There is another world that exists only because you exist: the world of your own private consciousness, feelings and sensations. Your world is one in which, as the psychologist R. D. Laing put it, there is only one set of footprints.*
(Ken Robinson)
Experimentation, adventure and innovation lure us toward new horizons.**
(John O’Donohue)
Early in our lives, we discover that we live in our own world; some would say from the moment we begin to say “No.”

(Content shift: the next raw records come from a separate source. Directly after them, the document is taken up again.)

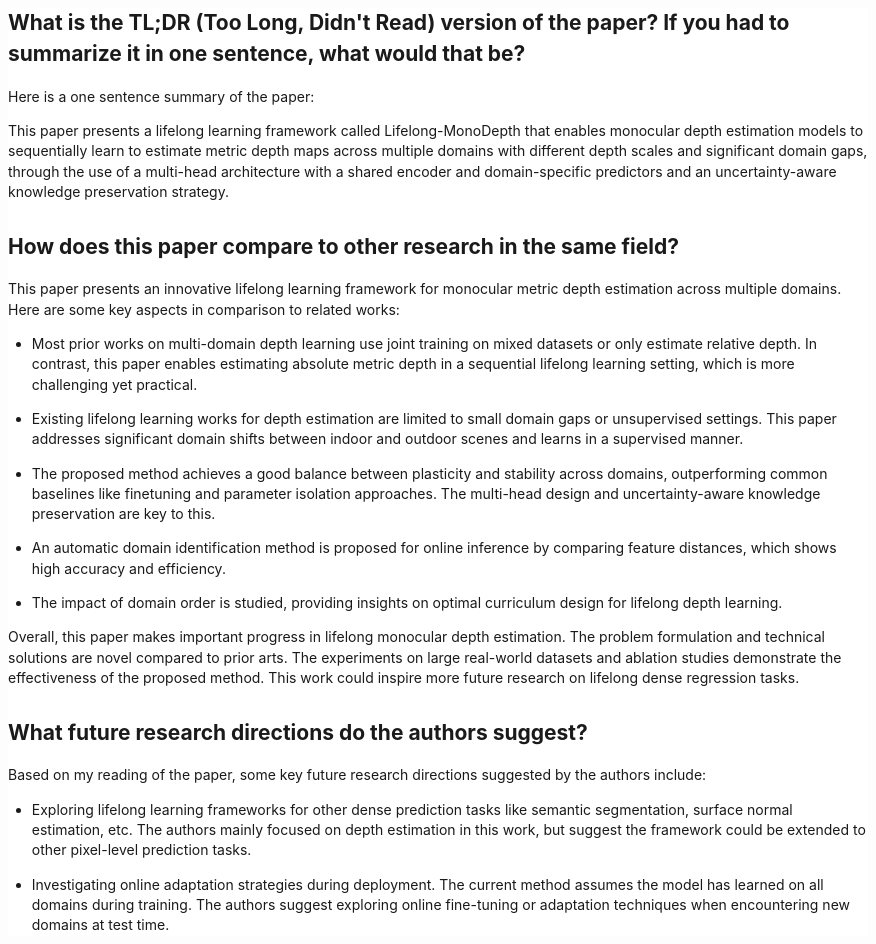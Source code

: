
## What is the TL;DR (Too Long, Didn't Read) version of the paper? If you had to summarize it in one sentence, what would that be?

 Here is a one sentence summary of the paper:

This paper presents a lifelong learning framework called Lifelong-MonoDepth that enables monocular depth estimation models to sequentially learn to estimate metric depth maps across multiple domains with different depth scales and significant domain gaps, through the use of a multi-head architecture with a shared encoder and domain-specific predictors and an uncertainty-aware knowledge preservation strategy.


## How does this paper compare to other research in the same field?

 This paper presents an innovative lifelong learning framework for monocular metric depth estimation across multiple domains. Here are some key aspects in comparison to related works:

- Most prior works on multi-domain depth learning use joint training on mixed datasets or only estimate relative depth. In contrast, this paper enables estimating absolute metric depth in a sequential lifelong learning setting, which is more challenging yet practical.

- Existing lifelong learning works for depth estimation are limited to small domain gaps or unsupervised settings. This paper addresses significant domain shifts between indoor and outdoor scenes and learns in a supervised manner.

- The proposed method achieves a good balance between plasticity and stability across domains, outperforming common baselines like finetuning and parameter isolation approaches. The multi-head design and uncertainty-aware knowledge preservation are key to this.

- An automatic domain identification method is proposed for online inference by comparing feature distances, which shows high accuracy and efficiency.

- The impact of domain order is studied, providing insights on optimal curriculum design for lifelong depth learning.

Overall, this paper makes important progress in lifelong monocular depth estimation. The problem formulation and technical solutions are novel compared to prior arts. The experiments on large real-world datasets and ablation studies demonstrate the effectiveness of the proposed method. This work could inspire more future research on lifelong dense regression tasks.


## What future research directions do the authors suggest?

 Based on my reading of the paper, some key future research directions suggested by the authors include:

- Exploring lifelong learning frameworks for other dense prediction tasks like semantic segmentation, surface normal estimation, etc. The authors mainly focused on depth estimation in this work, but suggest the framework could be extended to other pixel-level prediction tasks. 

- Investigating online adaptation strategies during deployment. The current method assumes the model has learned on all domains during training. The authors suggest exploring online fine-tuning or adaptation techniques when encountering new domains at test time.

We grow our world as we move from dependence to independence, becoming a person with values and talents and energies:
What if our life skills had more value than our worldly possessions? The most content human by far is one who can create a world out of nothing.^
This world becomes a unique take on the reality of the greater world we are born into, and even if we were to put together the experiences of our species’ 7 billion worlds at this moment in time, we still wouldn’t be able to fully know the world we live in.

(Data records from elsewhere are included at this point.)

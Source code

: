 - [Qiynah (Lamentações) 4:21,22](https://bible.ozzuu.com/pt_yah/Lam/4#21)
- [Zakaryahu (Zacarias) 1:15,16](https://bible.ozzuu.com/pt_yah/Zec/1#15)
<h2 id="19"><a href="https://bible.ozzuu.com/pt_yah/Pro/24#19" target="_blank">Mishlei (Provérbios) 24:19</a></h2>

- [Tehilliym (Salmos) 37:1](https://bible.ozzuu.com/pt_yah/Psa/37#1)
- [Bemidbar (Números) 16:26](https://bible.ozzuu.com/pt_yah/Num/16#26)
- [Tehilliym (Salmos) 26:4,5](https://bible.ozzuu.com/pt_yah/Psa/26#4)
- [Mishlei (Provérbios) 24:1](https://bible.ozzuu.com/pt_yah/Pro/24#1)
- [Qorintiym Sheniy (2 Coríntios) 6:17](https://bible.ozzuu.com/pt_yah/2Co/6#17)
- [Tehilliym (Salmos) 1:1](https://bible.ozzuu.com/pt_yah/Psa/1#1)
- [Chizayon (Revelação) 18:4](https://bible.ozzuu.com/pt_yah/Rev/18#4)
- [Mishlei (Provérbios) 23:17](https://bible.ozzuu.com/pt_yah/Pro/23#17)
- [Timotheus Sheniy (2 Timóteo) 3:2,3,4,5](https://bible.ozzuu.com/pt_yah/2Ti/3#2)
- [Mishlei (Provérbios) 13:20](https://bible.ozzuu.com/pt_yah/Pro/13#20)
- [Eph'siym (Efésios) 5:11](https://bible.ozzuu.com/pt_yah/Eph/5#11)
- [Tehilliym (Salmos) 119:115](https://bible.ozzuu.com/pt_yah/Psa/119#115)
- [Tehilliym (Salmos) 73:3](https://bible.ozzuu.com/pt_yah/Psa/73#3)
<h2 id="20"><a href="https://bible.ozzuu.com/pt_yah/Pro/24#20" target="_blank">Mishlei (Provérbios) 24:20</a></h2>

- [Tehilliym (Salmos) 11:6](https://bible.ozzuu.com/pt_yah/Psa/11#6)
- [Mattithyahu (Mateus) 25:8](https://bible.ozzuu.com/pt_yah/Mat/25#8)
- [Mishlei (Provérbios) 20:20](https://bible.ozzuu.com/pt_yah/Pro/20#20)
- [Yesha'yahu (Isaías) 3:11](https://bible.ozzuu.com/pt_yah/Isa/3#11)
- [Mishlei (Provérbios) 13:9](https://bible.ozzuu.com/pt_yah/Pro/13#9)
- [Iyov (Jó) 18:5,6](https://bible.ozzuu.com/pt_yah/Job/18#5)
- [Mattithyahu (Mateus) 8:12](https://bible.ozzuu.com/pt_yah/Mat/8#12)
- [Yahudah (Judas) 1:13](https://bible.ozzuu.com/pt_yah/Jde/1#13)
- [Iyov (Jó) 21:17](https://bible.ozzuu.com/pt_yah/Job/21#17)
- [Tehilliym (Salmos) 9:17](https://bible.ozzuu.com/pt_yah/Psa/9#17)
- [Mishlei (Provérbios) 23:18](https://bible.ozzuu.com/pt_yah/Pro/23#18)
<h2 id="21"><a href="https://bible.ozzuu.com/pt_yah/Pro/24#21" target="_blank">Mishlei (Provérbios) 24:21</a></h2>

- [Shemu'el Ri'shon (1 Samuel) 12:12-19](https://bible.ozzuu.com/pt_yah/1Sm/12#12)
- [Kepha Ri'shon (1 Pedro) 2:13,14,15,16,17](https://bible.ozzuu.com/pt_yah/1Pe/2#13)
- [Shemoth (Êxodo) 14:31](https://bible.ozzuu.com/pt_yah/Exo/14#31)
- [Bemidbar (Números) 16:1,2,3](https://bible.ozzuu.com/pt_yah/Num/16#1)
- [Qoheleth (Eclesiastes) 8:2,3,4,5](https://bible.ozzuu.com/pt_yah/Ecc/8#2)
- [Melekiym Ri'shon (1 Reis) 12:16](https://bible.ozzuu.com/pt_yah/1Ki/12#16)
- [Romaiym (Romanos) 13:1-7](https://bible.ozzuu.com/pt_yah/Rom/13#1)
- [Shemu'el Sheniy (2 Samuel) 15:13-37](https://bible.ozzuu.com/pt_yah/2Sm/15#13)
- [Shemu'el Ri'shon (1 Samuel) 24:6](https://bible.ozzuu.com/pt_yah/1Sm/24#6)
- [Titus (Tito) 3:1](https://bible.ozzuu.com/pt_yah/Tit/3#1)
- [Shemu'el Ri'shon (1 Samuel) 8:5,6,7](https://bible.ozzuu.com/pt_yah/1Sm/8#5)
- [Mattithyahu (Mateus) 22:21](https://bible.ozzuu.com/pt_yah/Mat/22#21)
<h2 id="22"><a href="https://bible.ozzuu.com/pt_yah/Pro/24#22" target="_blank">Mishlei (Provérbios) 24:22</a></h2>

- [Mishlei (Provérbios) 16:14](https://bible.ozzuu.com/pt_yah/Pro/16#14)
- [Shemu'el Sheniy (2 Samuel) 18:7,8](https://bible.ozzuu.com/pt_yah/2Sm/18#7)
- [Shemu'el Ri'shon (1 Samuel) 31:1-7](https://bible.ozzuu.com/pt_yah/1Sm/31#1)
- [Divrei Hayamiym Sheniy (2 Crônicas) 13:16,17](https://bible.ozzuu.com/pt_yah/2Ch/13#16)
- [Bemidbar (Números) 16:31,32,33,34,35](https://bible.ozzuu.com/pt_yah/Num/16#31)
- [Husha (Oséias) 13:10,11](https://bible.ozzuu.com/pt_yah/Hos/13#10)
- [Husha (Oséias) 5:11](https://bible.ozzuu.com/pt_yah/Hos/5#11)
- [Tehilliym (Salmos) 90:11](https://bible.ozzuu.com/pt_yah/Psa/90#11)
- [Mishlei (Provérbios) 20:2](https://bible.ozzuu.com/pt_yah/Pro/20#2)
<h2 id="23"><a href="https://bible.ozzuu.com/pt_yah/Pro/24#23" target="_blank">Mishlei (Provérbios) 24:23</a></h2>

How we desire to grow and grow our own world but then we find it isn’t enough, or can never be complete, or reaches a point of implosion because we’re empty at our core, unless …
Unless we can grow from independence into interdependence, for which Brian Eno’s scenius offers itself as a good place to begin:
a whole scene of people who are supporting each other, looking at each other’s work, copying from each other, speaking ideas, and contributing ideas.^^
Which brings to mind the African proverb:
If you want to go fast, go alone; if you want to go far, go together.
*From Sir Ken Robinson’s Out of Our Minds;
**From John O’Donohue’s Divine Beauty;
^From Keri Smith’s The Wander Society;
^^Brian Eno, quoted in Austin Kleon’s Show Your Work.